[Stored data]
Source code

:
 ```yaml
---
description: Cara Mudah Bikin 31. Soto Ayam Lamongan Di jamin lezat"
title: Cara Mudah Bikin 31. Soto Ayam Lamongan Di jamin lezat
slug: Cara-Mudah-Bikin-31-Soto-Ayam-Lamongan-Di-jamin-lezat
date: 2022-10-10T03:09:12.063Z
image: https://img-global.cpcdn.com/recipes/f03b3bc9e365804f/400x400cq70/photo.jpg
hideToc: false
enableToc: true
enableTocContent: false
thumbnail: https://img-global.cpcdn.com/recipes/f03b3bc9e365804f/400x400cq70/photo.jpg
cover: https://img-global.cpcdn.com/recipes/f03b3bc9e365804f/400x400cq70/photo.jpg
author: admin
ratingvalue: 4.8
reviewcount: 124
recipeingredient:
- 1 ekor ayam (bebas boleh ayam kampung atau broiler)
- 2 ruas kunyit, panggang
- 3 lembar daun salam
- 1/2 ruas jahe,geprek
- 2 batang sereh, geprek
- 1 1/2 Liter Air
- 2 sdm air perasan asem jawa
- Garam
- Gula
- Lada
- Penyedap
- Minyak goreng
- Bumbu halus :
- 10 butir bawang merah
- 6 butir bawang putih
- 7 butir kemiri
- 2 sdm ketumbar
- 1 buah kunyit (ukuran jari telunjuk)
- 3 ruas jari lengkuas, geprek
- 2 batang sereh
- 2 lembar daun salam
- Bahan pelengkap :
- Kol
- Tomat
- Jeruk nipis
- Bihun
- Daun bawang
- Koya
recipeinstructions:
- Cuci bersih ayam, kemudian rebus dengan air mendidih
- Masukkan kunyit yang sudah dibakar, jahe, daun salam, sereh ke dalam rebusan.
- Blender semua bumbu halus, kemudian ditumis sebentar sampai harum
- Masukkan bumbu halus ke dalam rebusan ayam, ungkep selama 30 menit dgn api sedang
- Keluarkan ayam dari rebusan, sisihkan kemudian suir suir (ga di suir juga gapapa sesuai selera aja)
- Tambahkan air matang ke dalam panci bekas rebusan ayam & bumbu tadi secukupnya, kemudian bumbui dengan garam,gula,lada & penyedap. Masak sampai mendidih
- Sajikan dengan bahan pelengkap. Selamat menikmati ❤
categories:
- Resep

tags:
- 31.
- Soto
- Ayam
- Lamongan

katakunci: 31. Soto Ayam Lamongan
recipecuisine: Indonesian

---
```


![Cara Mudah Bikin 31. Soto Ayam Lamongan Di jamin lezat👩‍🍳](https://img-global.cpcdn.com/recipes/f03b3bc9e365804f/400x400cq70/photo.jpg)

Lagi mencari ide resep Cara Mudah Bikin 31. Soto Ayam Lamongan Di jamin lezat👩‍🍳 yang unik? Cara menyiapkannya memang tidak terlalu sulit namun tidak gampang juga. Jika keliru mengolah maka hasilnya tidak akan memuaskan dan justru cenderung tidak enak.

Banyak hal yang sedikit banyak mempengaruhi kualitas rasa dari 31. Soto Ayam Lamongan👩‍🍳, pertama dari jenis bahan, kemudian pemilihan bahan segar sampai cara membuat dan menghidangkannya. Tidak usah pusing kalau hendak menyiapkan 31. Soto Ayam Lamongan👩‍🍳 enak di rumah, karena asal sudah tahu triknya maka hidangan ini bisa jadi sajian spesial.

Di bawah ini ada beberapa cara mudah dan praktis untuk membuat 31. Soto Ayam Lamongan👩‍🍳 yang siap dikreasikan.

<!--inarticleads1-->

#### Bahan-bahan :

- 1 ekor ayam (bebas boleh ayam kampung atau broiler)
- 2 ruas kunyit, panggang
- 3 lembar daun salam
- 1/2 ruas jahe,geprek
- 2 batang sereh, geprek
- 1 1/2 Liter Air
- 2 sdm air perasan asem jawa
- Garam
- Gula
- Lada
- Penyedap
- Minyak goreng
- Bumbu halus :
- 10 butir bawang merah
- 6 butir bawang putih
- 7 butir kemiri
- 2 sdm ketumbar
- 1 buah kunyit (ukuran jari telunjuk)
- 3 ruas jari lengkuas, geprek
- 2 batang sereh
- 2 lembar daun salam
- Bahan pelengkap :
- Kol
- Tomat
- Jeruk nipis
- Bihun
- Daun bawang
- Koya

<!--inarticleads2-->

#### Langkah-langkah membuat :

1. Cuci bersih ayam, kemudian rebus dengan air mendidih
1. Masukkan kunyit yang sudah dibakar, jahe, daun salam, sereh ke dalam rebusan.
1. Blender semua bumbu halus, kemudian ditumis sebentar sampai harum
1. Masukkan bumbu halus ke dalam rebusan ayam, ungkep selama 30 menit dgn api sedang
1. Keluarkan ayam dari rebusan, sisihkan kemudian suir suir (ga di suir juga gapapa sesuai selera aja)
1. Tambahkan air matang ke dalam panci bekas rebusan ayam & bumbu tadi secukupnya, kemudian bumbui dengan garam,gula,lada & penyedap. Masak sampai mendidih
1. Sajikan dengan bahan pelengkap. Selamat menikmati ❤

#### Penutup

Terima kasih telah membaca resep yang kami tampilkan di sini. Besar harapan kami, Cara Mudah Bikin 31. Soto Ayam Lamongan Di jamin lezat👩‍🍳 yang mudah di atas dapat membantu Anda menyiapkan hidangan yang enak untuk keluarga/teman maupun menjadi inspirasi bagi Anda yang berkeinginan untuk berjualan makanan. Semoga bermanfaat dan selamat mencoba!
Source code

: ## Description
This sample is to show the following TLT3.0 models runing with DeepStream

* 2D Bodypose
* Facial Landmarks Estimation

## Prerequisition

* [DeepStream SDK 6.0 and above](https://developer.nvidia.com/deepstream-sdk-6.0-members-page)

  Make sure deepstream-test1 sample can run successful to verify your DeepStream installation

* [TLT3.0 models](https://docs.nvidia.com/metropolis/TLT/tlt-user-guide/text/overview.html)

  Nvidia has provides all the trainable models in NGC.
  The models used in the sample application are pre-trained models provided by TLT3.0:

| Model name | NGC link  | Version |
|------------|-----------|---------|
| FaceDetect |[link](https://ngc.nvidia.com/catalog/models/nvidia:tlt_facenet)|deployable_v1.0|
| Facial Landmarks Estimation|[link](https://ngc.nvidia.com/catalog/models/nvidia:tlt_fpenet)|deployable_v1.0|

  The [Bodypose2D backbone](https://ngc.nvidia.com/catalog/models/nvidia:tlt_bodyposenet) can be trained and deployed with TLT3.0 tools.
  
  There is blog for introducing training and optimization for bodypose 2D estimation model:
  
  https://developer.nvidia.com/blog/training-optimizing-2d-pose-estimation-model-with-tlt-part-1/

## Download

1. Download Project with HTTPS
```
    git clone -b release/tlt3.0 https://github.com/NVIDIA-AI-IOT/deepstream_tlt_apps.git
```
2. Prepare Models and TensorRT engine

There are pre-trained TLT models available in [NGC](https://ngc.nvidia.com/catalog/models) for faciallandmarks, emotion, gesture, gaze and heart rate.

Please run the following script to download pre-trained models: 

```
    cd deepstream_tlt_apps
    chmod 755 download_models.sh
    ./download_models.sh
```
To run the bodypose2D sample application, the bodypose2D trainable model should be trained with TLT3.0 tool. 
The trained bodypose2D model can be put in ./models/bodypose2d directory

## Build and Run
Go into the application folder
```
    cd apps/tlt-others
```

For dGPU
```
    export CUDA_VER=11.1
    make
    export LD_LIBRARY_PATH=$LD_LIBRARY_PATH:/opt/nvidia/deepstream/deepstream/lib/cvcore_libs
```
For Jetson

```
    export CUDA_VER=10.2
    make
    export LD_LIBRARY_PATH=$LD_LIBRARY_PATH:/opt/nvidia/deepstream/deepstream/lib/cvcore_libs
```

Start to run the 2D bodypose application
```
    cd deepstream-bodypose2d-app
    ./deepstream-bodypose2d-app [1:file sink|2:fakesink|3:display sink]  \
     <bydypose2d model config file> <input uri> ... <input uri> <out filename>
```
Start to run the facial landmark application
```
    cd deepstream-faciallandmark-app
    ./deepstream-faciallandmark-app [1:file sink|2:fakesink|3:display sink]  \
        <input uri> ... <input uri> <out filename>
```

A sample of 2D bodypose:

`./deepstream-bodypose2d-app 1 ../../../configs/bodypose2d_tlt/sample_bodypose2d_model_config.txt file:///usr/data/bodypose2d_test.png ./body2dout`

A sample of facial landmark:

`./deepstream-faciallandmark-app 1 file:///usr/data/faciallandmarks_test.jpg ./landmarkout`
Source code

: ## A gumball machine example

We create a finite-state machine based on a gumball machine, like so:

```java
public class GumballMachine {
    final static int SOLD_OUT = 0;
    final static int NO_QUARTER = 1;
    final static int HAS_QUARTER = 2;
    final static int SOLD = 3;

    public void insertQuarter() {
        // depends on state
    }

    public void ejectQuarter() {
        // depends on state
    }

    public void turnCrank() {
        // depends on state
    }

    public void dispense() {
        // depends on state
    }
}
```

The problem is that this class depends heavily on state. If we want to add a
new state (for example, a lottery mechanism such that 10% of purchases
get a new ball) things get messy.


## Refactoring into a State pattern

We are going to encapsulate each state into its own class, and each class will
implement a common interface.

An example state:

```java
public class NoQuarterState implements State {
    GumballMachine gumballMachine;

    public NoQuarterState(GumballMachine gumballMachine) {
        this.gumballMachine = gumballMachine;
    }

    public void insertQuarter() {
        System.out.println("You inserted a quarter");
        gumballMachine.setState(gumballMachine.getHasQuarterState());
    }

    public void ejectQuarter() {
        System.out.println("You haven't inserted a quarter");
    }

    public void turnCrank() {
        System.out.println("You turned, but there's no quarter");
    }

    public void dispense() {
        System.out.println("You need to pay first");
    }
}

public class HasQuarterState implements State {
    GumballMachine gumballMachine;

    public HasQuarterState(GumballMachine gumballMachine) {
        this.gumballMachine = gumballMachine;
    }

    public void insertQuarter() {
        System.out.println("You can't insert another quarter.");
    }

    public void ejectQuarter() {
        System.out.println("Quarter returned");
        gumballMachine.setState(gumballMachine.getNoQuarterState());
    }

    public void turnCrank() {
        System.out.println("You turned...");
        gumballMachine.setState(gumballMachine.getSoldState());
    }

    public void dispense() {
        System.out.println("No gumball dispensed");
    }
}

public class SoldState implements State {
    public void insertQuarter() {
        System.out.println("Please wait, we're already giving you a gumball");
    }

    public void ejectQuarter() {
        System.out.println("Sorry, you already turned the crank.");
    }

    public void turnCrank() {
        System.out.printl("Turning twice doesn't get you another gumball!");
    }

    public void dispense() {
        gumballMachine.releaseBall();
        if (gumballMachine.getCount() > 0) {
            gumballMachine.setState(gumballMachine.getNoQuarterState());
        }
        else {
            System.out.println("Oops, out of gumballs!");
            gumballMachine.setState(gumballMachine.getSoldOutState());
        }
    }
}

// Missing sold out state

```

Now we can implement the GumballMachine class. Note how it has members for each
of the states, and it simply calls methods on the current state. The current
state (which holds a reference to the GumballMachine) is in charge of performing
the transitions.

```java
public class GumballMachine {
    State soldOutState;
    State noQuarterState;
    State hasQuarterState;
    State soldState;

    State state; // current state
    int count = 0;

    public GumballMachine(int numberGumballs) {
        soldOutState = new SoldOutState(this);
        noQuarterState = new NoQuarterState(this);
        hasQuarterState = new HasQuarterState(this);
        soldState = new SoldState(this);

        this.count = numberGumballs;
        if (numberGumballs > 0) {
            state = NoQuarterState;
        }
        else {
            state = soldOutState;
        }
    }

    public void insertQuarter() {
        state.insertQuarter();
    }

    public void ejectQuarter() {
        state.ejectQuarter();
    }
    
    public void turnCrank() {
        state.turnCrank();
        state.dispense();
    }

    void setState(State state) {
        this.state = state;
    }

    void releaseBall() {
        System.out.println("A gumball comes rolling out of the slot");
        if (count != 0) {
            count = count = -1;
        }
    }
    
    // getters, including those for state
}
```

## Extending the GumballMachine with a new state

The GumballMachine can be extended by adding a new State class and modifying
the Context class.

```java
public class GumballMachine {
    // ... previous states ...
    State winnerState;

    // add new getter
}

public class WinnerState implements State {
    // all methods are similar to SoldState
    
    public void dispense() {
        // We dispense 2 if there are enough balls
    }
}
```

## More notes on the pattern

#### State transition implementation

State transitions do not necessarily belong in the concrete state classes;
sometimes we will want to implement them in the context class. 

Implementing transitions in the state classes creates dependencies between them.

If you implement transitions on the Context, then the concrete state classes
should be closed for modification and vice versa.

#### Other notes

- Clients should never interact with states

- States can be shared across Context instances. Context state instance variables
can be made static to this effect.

◆ TASK GOAL: Look over the entries above. Copy every line that contains the word "numberGumballs".

◆ REPLY TO THE TASK:
    public GumballMachine(int numberGumballs) {
        this.count = numberGumballs;
        if (numberGumballs > 0) {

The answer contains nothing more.